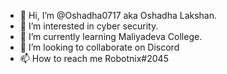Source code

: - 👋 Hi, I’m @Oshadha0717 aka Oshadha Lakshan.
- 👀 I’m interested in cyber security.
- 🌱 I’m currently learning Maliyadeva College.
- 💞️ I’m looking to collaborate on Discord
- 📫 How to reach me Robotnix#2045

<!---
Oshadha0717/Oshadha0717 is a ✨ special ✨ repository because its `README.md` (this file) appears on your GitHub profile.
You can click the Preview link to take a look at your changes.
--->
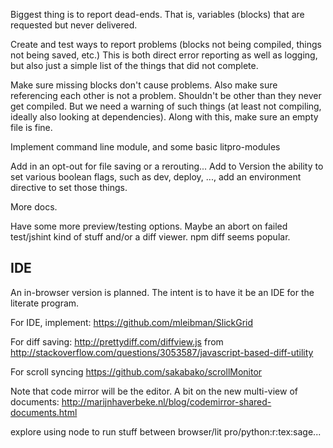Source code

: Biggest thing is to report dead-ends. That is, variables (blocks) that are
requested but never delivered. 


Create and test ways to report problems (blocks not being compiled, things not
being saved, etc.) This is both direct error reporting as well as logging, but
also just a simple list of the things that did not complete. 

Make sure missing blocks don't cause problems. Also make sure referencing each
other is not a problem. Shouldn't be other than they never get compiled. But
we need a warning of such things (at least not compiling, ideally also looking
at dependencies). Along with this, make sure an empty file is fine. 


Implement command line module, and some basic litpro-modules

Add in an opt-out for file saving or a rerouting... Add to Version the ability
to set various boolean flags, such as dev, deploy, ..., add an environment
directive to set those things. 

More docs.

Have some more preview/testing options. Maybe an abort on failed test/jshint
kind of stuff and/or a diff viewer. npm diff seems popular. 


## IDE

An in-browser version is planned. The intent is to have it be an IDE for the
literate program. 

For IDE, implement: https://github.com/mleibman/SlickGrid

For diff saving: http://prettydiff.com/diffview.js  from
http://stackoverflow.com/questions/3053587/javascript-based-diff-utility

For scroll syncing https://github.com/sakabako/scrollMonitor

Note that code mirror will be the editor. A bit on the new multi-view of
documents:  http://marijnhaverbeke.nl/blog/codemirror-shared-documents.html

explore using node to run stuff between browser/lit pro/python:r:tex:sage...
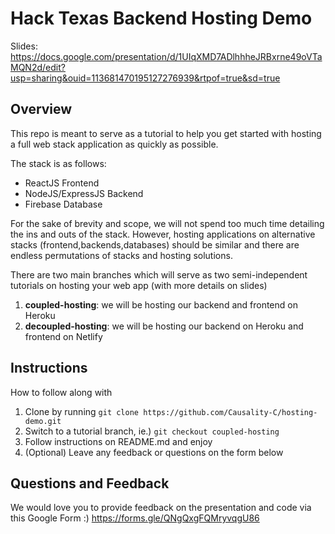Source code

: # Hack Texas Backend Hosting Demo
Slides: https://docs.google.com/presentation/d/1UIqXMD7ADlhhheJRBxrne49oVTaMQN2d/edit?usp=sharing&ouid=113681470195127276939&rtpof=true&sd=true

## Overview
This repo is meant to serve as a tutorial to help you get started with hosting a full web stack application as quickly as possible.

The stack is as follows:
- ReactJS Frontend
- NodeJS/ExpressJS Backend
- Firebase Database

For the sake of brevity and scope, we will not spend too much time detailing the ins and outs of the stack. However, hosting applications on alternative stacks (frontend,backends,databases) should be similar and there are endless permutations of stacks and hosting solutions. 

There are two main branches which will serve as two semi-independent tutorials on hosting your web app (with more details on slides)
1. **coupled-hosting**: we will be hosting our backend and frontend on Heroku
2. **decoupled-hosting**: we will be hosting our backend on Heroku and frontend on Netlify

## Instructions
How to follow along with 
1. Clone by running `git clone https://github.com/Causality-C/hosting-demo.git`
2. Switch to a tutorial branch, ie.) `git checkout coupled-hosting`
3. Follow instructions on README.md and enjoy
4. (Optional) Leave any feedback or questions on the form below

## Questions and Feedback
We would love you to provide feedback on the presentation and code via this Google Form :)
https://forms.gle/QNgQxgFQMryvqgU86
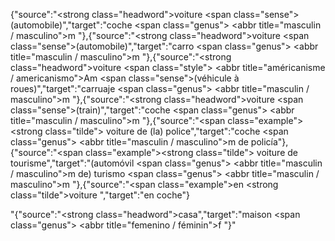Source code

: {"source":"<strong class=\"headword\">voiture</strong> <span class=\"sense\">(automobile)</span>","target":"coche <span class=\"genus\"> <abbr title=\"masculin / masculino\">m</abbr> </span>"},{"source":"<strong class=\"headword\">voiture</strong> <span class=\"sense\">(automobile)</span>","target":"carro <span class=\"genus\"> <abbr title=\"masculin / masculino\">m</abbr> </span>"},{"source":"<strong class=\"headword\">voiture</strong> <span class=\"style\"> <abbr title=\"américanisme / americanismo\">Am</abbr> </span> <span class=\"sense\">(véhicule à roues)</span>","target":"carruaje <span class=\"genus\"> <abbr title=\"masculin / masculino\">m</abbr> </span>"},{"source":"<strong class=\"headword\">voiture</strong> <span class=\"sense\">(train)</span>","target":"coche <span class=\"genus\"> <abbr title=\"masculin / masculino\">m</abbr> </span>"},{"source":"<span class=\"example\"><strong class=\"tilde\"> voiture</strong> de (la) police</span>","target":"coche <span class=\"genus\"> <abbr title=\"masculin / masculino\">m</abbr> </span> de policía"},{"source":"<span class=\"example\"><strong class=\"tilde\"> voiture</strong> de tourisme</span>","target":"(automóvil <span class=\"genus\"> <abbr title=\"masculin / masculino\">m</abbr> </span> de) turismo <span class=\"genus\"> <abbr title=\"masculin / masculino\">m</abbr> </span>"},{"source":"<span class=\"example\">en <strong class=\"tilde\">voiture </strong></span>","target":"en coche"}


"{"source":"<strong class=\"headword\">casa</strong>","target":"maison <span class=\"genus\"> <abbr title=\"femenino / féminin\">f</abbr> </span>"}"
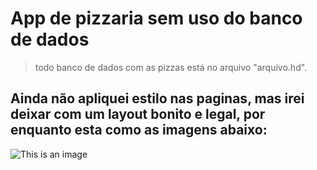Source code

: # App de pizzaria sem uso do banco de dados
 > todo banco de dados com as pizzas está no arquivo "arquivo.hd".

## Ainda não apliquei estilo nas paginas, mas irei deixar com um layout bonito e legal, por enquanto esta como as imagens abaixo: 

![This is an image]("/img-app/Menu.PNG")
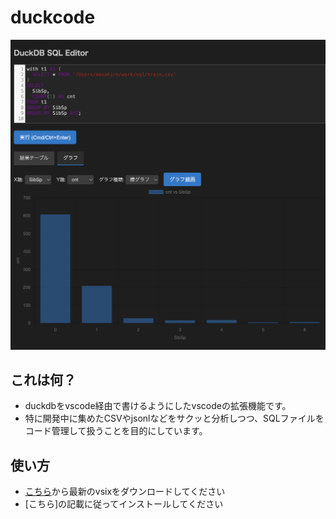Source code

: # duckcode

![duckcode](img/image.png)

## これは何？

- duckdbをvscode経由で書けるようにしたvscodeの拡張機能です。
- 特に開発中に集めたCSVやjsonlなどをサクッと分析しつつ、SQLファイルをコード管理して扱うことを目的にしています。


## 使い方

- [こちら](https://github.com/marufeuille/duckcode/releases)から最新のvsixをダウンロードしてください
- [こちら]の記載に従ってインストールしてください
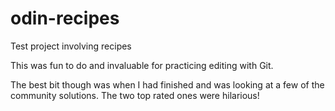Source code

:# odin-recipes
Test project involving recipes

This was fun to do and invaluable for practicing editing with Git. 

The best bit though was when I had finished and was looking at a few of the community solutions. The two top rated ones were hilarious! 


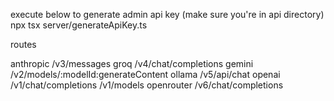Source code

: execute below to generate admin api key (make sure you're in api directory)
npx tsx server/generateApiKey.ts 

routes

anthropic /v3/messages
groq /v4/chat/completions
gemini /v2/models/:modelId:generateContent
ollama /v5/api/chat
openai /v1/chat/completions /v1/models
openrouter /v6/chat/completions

#### To do:
State how many lines of the records above contain the word "your", and give only that number.

#### Answer space:
3